→ Task instructions
Find the word "times" below. Copy each line that has it.

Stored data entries
= = =
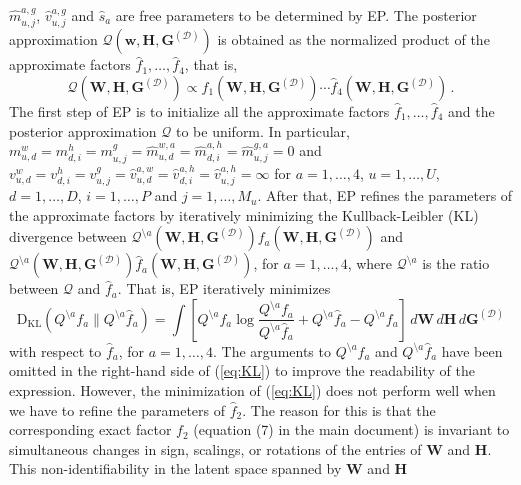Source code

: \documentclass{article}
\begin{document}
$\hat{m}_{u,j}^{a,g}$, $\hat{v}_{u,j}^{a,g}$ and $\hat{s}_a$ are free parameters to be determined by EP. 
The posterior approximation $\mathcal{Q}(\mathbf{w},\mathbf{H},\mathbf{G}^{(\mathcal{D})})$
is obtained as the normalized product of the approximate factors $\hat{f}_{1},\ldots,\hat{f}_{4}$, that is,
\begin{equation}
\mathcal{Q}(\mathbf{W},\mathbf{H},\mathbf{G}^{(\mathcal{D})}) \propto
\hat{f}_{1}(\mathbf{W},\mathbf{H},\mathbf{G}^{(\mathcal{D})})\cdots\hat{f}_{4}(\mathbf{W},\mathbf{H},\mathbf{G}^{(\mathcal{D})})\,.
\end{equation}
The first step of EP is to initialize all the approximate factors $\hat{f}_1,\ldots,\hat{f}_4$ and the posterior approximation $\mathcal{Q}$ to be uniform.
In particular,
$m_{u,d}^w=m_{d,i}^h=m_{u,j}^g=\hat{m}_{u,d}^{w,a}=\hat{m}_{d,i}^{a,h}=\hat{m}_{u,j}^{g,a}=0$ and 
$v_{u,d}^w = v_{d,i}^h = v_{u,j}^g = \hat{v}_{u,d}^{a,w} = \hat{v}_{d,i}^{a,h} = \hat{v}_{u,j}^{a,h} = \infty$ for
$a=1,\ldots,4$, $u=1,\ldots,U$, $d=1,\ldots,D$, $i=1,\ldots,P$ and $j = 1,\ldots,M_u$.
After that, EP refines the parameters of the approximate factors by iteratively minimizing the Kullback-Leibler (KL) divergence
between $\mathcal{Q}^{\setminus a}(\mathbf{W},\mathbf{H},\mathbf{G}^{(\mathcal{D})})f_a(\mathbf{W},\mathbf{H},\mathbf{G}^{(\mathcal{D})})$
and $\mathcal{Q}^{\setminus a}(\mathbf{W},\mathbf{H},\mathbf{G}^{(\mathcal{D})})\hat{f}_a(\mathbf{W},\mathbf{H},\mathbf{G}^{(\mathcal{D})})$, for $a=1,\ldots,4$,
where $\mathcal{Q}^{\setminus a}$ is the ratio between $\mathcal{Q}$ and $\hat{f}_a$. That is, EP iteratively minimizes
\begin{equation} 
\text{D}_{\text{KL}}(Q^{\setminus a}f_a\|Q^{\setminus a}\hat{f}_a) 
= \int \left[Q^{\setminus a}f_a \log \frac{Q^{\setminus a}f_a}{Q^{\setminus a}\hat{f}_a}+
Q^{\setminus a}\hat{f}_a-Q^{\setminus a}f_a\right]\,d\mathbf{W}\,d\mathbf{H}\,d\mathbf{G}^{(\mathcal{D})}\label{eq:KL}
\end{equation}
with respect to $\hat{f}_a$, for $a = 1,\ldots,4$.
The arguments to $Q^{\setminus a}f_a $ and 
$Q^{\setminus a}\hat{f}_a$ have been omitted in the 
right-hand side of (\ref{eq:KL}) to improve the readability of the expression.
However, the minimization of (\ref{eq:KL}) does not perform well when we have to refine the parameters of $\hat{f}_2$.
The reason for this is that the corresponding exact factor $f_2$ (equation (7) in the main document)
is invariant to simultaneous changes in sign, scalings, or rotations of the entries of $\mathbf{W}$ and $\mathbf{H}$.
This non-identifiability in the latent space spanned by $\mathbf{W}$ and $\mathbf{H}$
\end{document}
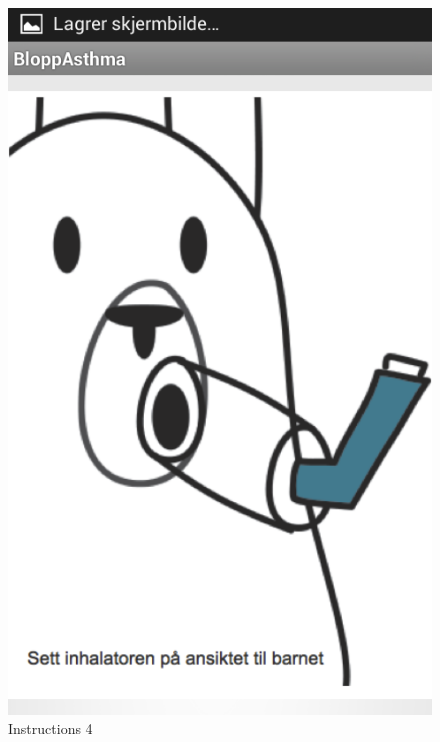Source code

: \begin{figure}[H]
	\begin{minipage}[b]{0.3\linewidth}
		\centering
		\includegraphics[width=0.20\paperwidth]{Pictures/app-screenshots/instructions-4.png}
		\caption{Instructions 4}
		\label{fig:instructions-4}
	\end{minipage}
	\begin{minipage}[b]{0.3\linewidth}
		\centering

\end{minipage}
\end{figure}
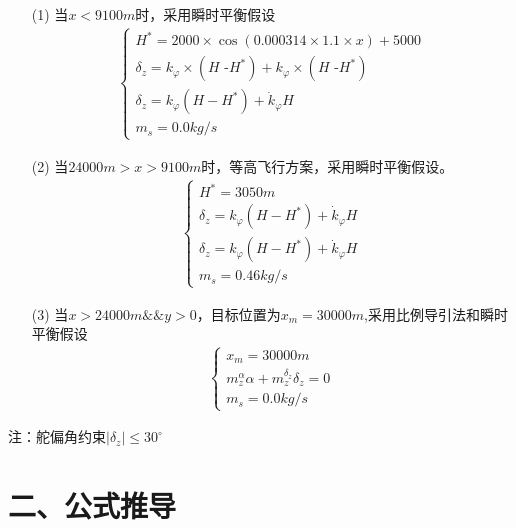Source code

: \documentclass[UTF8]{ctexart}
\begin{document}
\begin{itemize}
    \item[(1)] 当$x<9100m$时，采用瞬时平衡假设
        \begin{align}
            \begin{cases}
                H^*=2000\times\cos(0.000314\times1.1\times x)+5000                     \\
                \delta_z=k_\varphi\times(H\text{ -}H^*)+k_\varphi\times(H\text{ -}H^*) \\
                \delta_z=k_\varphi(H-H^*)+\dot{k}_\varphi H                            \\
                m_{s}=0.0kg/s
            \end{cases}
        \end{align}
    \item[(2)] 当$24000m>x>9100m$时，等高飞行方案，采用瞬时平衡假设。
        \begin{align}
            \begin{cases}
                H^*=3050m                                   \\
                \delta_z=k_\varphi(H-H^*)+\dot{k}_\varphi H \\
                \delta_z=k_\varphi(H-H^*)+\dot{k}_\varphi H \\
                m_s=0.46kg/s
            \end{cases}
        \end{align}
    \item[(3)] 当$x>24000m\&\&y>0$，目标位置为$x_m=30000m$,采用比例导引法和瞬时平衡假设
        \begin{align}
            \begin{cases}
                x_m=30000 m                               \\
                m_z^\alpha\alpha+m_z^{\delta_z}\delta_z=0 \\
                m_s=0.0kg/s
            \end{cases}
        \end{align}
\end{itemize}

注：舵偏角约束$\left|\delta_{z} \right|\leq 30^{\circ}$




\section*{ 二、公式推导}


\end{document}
= = =
→ Task solution
                H^*=2000\times\cos(0.000314\times1.1\times x)+5000                     \\
                \delta_z=k_\varphi\times(H\text{ -}H^*)+k_\varphi\times(H\text{ -}H^*) \\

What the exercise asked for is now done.